_Task material_:
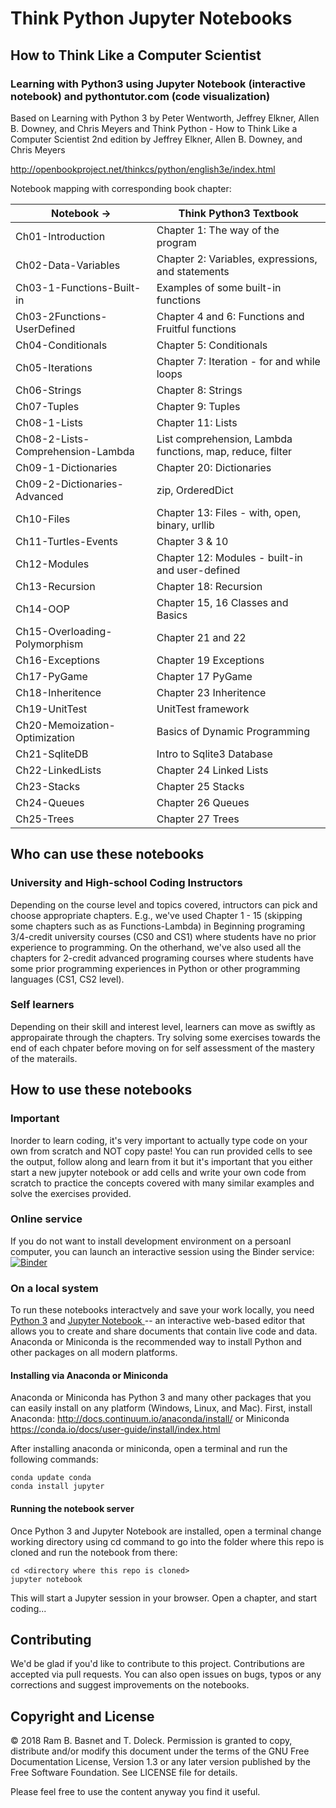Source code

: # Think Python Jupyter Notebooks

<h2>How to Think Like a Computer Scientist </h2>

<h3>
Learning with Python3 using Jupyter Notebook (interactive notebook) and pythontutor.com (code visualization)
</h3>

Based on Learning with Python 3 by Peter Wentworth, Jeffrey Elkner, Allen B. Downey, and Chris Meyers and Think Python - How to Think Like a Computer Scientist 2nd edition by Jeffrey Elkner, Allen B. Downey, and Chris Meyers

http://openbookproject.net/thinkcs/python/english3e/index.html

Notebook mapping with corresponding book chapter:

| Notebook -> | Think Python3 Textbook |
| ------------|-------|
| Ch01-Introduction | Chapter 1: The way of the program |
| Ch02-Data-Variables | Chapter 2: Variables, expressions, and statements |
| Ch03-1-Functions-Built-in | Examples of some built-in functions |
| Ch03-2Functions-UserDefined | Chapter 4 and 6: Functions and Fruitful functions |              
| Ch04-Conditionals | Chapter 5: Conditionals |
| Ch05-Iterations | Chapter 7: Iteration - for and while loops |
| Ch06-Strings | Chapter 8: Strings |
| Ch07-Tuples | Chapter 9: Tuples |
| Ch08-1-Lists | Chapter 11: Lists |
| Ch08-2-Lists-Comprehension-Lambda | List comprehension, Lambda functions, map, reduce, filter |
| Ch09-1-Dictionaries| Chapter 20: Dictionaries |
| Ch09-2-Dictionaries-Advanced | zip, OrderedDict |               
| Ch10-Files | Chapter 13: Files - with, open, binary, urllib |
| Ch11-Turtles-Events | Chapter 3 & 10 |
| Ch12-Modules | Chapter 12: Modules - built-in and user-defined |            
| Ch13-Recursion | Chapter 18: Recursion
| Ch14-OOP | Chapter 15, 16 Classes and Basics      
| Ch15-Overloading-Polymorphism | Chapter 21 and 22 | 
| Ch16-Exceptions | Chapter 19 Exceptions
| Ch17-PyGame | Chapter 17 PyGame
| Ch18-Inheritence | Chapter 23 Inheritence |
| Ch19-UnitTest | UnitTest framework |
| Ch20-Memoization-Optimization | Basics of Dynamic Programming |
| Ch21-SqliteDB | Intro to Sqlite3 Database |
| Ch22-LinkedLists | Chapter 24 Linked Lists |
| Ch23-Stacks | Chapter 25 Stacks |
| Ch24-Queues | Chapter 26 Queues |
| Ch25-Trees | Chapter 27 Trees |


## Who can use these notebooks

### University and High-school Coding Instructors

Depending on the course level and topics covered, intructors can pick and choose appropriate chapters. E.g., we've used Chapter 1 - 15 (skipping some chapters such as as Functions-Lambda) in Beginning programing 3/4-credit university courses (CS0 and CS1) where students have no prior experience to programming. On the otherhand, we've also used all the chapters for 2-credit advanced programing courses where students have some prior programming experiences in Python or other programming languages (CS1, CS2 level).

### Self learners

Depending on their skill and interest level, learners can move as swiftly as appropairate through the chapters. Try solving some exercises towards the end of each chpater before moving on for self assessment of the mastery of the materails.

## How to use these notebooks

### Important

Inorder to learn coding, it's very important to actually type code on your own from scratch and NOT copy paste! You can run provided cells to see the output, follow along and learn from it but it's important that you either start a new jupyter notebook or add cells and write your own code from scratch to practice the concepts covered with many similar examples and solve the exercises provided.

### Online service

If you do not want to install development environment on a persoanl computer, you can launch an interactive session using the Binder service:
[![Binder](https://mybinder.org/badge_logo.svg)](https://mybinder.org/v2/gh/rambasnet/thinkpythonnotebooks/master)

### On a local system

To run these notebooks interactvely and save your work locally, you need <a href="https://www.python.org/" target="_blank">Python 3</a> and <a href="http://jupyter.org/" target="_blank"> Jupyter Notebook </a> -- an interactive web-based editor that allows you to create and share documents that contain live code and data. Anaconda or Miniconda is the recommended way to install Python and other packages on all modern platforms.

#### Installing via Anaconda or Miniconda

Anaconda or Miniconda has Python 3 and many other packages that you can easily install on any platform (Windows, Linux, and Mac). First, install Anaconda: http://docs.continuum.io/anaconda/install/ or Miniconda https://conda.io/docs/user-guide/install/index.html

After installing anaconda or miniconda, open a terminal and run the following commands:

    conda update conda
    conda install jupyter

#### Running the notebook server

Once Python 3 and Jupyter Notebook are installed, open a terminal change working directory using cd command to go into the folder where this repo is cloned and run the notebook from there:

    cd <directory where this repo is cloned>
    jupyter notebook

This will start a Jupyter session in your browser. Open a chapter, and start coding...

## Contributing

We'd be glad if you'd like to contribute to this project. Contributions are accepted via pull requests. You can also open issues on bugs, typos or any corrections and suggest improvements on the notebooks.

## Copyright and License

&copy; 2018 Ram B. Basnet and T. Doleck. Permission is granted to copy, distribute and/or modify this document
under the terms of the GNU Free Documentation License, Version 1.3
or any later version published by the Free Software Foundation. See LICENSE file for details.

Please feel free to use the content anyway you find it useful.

_Task prompt_:
Take the line above containing "11: Lists |", the line containing "### University and", and all lines in between, and copy them exactly without anything else.

_Answer to this task_:
| Ch08-1-Lists | Chapter 11: Lists |
| Ch08-2-Lists-Comprehension-Lambda | List comprehension, Lambda functions, map, reduce, filter |
| Ch09-1-Dictionaries| Chapter 20: Dictionaries |
| Ch09-2-Dictionaries-Advanced | zip, OrderedDict |               
| Ch10-Files | Chapter 13: Files - with, open, binary, urllib |
| Ch11-Turtles-Events | Chapter 3 & 10 |
| Ch12-Modules | Chapter 12: Modules - built-in and user-defined |            
| Ch13-Recursion | Chapter 18: Recursion
| Ch14-OOP | Chapter 15, 16 Classes and Basics      
| Ch15-Overloading-Polymorphism | Chapter 21 and 22 | 
| Ch16-Exceptions | Chapter 19 Exceptions
| Ch17-PyGame | Chapter 17 PyGame
| Ch18-Inheritence | Chapter 23 Inheritence |
| Ch19-UnitTest | UnitTest framework |
| Ch20-Memoization-Optimization | Basics of Dynamic Programming |
| Ch21-SqliteDB | Intro to Sqlite3 Database |
| Ch22-LinkedLists | Chapter 24 Linked Lists |
| Ch23-Stacks | Chapter 25 Stacks |
| Ch24-Queues | Chapter 26 Queues |
| Ch25-Trees | Chapter 27 Trees |


## Who can use these notebooks

### University and High-school Coding Instructors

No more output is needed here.